Ato realizado em Juiz de Fora (MG) fez parte do cumprimento da sentença da Corte Interamericana de Direitos Humanos que condenou o país por falhas na responsabilização pela morte do advogado Gabriel Sales Pimenta, ocorrida em 1982

O Estado brasileiro reconheceu publicamente a responsabilidade pela impunidade do assassinato do advogado Gabriel Sales Pimenta, ocorrida em Marabá (PA), em 1982, e fez um pedido formal de desculpas aos familiares dele na noite desta terça-feira (30/07), em cerimônia realizada em Juiz de Fora (MG).
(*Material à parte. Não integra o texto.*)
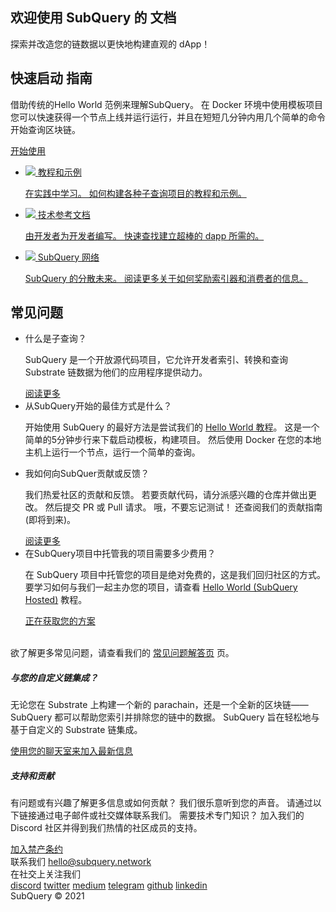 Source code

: <link rel="stylesheet" href="/assets/style/welcome.css" as="style" />
<div class="top2Sections">
  <section class="welcomeWords">
    <div class="main">
      <div>
        <h2 class="welcomeTitle">欢迎使用 SubQuery 的 <span>文档</span></h2>
        <p>探索并改造您的链数据以更快地构建直观的 dApp！</p>
      </div>
    </div>
  </section>
  <section class="startSection main">
    <div>
      <h2 class="title">快速启动 <span>指南</span></h2>
      <p>借助传统的Hello World 范例来理解SubQuery。 在 Docker 环境中使用模板项目 您可以快速获得一个节点上线并运行运行，并且在短短几分钟内用几个简单的命令开始查询区块链。
      </p>
      <a href="https://doc.subquery.network/quickstart/helloworld-localhost.html" class="button"><span>开始使用</span></a>
    </div>
  </section>
</div>
<div class="main">
  <div>
    <ul class="list">
      <li>
        <a href="https://doc.subquery.network/tutorials_examples/introduction.html">
          <div>
            <img src="/assets/img/tutorialsIcon.svg" />
            <span>教程和示例</span>
            <p>在实践中学习。 如何构建各种子查询项目的教程和示例。</p>
          </div>
        </a>
      </li>
      <li>
        <a href="https://doc.subquery.network/create/introduction.html">
          <div>
            <img src="/assets/img/docsIcon.svg" />
            <span>技术参考文档</span>
            <p>由开发者为开发者编写。 快速查找建立超棒的 dapp 所需的。</p>
          </div>
        </a>
      </li>
      <li>
        <a href="https://static.subquery.network/whitepaper.pdf" target="_blank">
          <div>
            <img src="/assets/img/networkIcon.svg" />
            <span>SubQuery 网络</span>
            <p>SubQuery 的分散未来。 阅读更多关于如何奖励索引器和消费者的信息。</p>
          </div>
        </a>
      </li>
    </ul>
  </div>
</div>
<section class="faqSection main">
  <div>
    <h2 class="title">常见问题</h2>
    <ul class="faqList">
      <li>
        <div class="title">什么是子查询？</div>
        <div class="content">
          <p>SubQuery 是一个开放源代码项目，它允许开发者索引、转换和查询 Substrate 链数据为他们的应用程序提供动力。</p>
          <a class="more" href="https://doc.subquery.network/faqs/faqs.html#what-is-subquery">阅读更多</a>
        </div>
      </li>
      <li>
        <div class="title">从SubQuery开始的最佳方式是什么？</div>
        <div class="content">
          <p>开始使用 SubQuery 的最好方法是尝试我们的 <a href="https://doc.subquery.network/quickstart/helloworld-localhost.html">Hello World 教程</a>。 这是一个简单的5分钟步行来下载启动模板，构建项目。 然后使用 Docker 在您的本地主机上运行一个节点，运行一个简单的查询。 </p>
        </div>
      </li>
      <li>
        <div class="title">我如何向SubQuer贡献或反馈？</div>
        <div class="content">
          <p>我们热爱社区的贡献和反馈。 若要贡献代码，请分派感兴趣的仓库并做出更改。 然后提交 PR 或 Pull 请求。 哦，不要忘记测试！ 还查阅我们的贡献指南(即将到来)。 </p>
          <a class="more" href="https://doc.subquery.network/faqs/faqs.html#what-is-the-best-way-to-get-started-with-subquery">阅读更多</a>
        </div>
      </li>
      <li>
        <div class="title">在SubQuery项目中托管我的项目需要多少费用？</div>
        <div class="content">
          <p>在 SubQuery 项目中托管您的项目是绝对免费的，这是我们回归社区的方式。 要学习如何与我们一起主办您的项目，请查看 <a href="https://doc.subquery.network/quickstart/helloworld-hosted.html">Hello World (SubQuery Hosted)</a> 教程。</p>
          <a class="more" href="https://doc.subquery.network/publish/publish.html">正在获取您的方案</a>
        </div>
      </li>
    </ul><br>
    欲了解更多常见问题，请查看我们的 <a href="https://doc.subquery.network/faqs/faqs.html">常见问题解答页</a> 页。    
  </div>
</section>
<section class="main">
  <div>
    <div class="lastIntroduce lastIntroduce_1">
        <h5>与您的自定义链集成？</h5>
        <p>无论您在 Substrate 上构建一个新的 parachain，还是一个全新的区块链——SubQuery 都可以帮助您索引并排除您的链中的数据。 SubQuery 旨在轻松地与基于自定义的 Substrate 链集成。</p>
        <a class="more" href="https://doc.subquery.network/create/mapping.html#custom-substrate-chains">使用您的聊天室来加入最新信息</a>
    </div>
    <div class="lastIntroduce lastIntroduce_2">
        <h5>支持和贡献</h5>
        <p>有问题或有兴趣了解更多信息或如何贡献？ 我们很乐意听到您的声音。 请通过以下链接通过电子邮件或社交媒体联系我们。 需要技术专门知识？ 加入我们的 Discord 社区并得到我们热情的社区成员的支持。 </p>
        <a class="more" href="=https://discord.com/invite/78zg8aBSMG">加入禁产条约</a>
    </div>
    </div>
</section>
<section class="main connectSection">
  <div class="email">
    <span>联系我们</span>
    <a href="mailto:hello@subquery.network">hello@subquery.network</a>
  </div>
  <div>
    <div>在社交上关注我们</div>
    <div class="connectWay">
      <a href="https://discord.com/invite/78zg8aBSMG" target="_blank" class="connectDiscord">discord</a>
      <a href="https://twitter.com/subquerynetwork" target="_blank" class="connectTwitter">twitter</a>
      <a href="https://medium.com/@subquery" target="_blank" class="connectMedium">medium</a>
      <a href="https://t.me/subquerynetwork" target="_blank" class="connectTelegram">telegram</a>
      <a href="https://github.com/OnFinality-io/subql" target="_blank" class="connectGithub">github</a>
      <a href="https://matrix.to/#/#subquery:matrix.org" target="_blank" class="connectMatrix"></a>
      <a href="https://www.linkedin.com/company/subquery" target="_blank" class="connectLinkedin">linkedin</a>
    </div>
  </div>
</section>
</div> </div>
<div class="footer">
  <div class="main"><div>SubQuery © 2021</div></div>
</div>
<script charset="utf-8" src="/assets/js/welcome.js"></script>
O ato, que contou com participação da Advocacia-Geral da União (AGU), é parte do cumprimento da sentença da Corte Interamericana de Direitos Humanos (CIDH) que condenou o Brasil pela impunidade da morte do advogado de 27 anos, defensor de trabalhadores rurais.

Em nome do Estado brasileiro, o ministro dos Direitos Humanos e da Cidadania, Silvio Almeida, e o procurador-geral da União, Marcelo Eugenio Feitosa Almeida, apresentaram um pedido formal de desculpas à família da vítima no ato realizado no Teatro Paschoal Carlos Magno, na cidade natal do advogado. O irmão dele, Rafael Sales Pimenta, que preside o Instituto Gabriel Pimenta de Direitos Humanos, representou a família na mesa de autoridades.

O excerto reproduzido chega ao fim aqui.